Overlying the Chillingham are the Evans Head Coal Measures. These are located on the southern bank of the Evans River and extend around to the south of the Half Tide Rocks. Despite their name coal is a little hard to find and is only present in occasional thin bands. The Evans Head Coal Measures are therefore mainly comprised of sandstone (a type called arenite with the sand grains mainly composed of quartz sand and occasional small fragments of rock), siltstone, mudstone and some coal. The arenite frequently shows a feature called cross-bedding which is common in rocks that have formed in medium velocity rivers. The Evans Head Coal Measures are equivalent to the Ipswich Coal Measures in southern Queensland and the Redcliff Coal Measures which occurs south of McLean and is exposed on the coast near Brooms Head.

Ripley Road Sandstone with a small conglomerate layer

Ripley Road Sandstone is the youngest exposed rock unit at the headland. This is actually part of the Clarence Moreton Basin which overlies the Ipswich Basin. If you go to the lookout you can see boulders of a pale grey colour. This is the Ripley Road Sandstone. It is mainly comprised of quartz sand lightly cemented together with a grey clay (known as a clay matrix) but occasionally some bands of conglomerate are present such as in the picture opposite.

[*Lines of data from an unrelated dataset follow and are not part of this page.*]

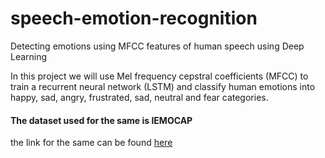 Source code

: # speech-emotion-recognition
Detecting emotions using MFCC features of human speech using Deep Learning

In this project we will use Mel frequency cepstral coefficients (MFCC) to train a recurrent neural network (LSTM) and classify human emotions into happy, sad, angry, frustrated, sad, neutral and fear categories.

#### The dataset used for the same is IEMOCAP
the link for the same can be found [here](http://sail.usc.edu/iemocap/)
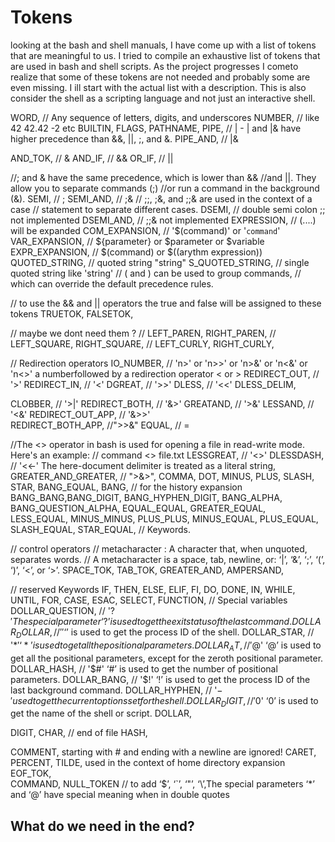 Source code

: # Tokens

looking at the bash and shell manuals, I have come up with a list of tokens that are meaningful to us. 
I tried to compile an exhaustive list of tokens that are used in bash and shell scripts.
As the project progresses I cometo realize that some of these tokens are not needed and probably some are even missing. 
I ill start with the actual list with a description. This is also consider the shell as a scripting language and not just an interactive shell.

WORD,  // Any sequence of letters, digits, and underscores
NUMBER, // like 42 42.42 -2 etc 
BUILTIN,
FLAGS,
PATHNAME, 
PIPE, // | - | and |& have higher precedence than &&, ||, ;, and &. 
PIPE_AND, // |&

AND_TOK, // &
AND_IF, 	// &&
OR_IF, // || 

//; and & have the same precedence, which is lower than && 
//and ||. They allow you to separate commands (;) 
//or run a command in the background (&).
SEMI, // ;
SEMI_AND, // ;&
// ;;, ;&, and ;;& are used in the context of a case 
// statement to separate different cases.
DSEMI, // double semi colon ;; not implemented
DSEMI_AND, // ;;& not implemented
EXPRESSION, // (....) will be expanded 
COM_EXPANSION, // '$(command)' or '`command`'
VAR_EXPANSION,  // ${parameter} or $parameter or $variable
EXPR_EXPANSION, // $(command) or $((arythm expression))
QUOTED_STRING, // quoted string "string" 
S_QUOTED_STRING, // single quoted string like 'string'
// ( and ) can be used to group commands, 
// which can override the default precedence rules.

// to use the && and || operators the true and false will be assigned to these tokens
TRUETOK,
FALSETOK, 

// maybe we dont need them ?
// LEFT_PAREN, RIGHT_PAREN, 
// LEFT_SQUARE, RIGHT_SQUARE,
// LEFT_CURLY, RIGHT_CURLY,

// Redirection operators
IO_NUMBER, // 'n>' or 'n>>' or 'n>&' or 'n<&' or 'n<>' a numberfollowed by a redirection operator < or >
REDIRECT_OUT, // '>'
REDIRECT_IN, // '<'
DGREAT, // '>>'
DLESS, // '<<'
DLESS_DELIM,

CLOBBER, // '>|'
REDIRECT_BOTH, // '&>'
GREATAND, // '>&'
LESSAND, // '<&'
REDIRECT_OUT_APP, // '&>>'	
REDIRECT_BOTH_APP, //">>&"
EQUAL, // =

//The <> operator in bash is used for opening a file in read-write mode. Here's an example:
// command <> file.txt
LESSGREAT, 		// '<>'
DLESSDASH,	 // '<<-' The here-document delimiter is treated as a literal string,
GREATER_AND_GREATER, // ">&>",
COMMA, DOT, MINUS, PLUS, SLASH, STAR, BANG_EQUAL, BANG,
// for the history expansion
BANG_BANG,BANG_DIGIT, BANG_HYPHEN_DIGIT, BANG_ALPHA, BANG_QUESTION_ALPHA,
EQUAL_EQUAL,
GREATER_EQUAL, LESS_EQUAL, MINUS_MINUS, PLUS_PLUS,
MINUS_EQUAL, PLUS_EQUAL, SLASH_EQUAL, STAR_EQUAL,
// Keywords.

// control operators
// metacharacter : A character that, when unquoted, separates words. 
// A metacharacter is a space, tab, newline, or: ‘|’, ‘&’, ‘;’, ‘(’, ‘)’, ‘<’, or ‘>’.
SPACE_TOK, TAB_TOK, GREATER_AND, 
AMPERSAND,

// reserved Keywords
IF, THEN, ELSE, ELIF, FI, DO, DONE, IN,
WHILE, UNTIL, FOR, CASE, 
ESAC, SELECT, FUNCTION,
// Special variables
DOLLAR_QUESTION, // '$?'  The special parameter ‘?’ is used to get the exit status of the last command.
DOLLAR_DOLLAR, // '$$' ‘$’ is used to get the process ID of the shell.
DOLLAR_STAR, // '$*' ‘*’ is used to get all the positional parameters.
DOLLAR_AT, // '$@'  ‘@’ is used to get all the positional parameters, except for the zeroth positional parameter.
DOLLAR_HASH, // '$#'  ‘#’ is used to get the number of positional parameters.
DOLLAR_BANG, // '$!'  ‘!’ is used to get the process ID of the last background command.
DOLLAR_HYPHEN, // '$-' used to get the current options set for the shell.	 
DOLLAR_DIGIT, // '$0' ‘0’ is used to get the name of the shell or script.
DOLLAR,

DIGIT, CHAR,
// end of file
HASH, 

COMMENT, starting with # and ending with a newline are ignored!
CARET, PERCENT, 
TILDE, used in the context of home directory expansion
EOF_TOK,  
COMMAND,
NULL_TOKEN
// to add ‘$’, ‘`’, ‘"’, ‘\’,The special parameters ‘*’ and ‘@’ have special meaning when in double quotes


## What do we need in the end?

On the geological map you will notice that the areas around the headland are comprised of different types of sediments these are all very recent which geologically places them at Quaternary (or more specifically Pleistocene to Holocene aged). This pretty much means that these sediments are actively changing and being deposited. Mainly sands in the beach and dune systems and silts and clays around the river estuary. Many of the Holocene aged sediments contain potential acid sulfate soils, which are common in the region but present several environmental management issues when disturbed. In the beach sands there are also commonly found heavy minerals which have from time to time being mined. But more about these heavy minerals some other time.

References/bibliography:

*McElroy, C.T. 1969. The Clarence-Moreton Basin in New South Wales. In Packham, G.H.(ed) - The geology of New South Wales. Geological Society of Australia. Journal V16.
*Smith, J.V., Miyake, J., Houston, E.C. 1998. Mesozoic age for volcanic rocks at Evans Head, Northeastern New South Wales. Australian Journal of Earth Sciences V45
*Stephenson, A.E. , Burch, G.J. 2004. Preliminary Evaluation of the Petroleum Potential of Australia's Central East Margin. Geoscience Australia. Record 2004/06.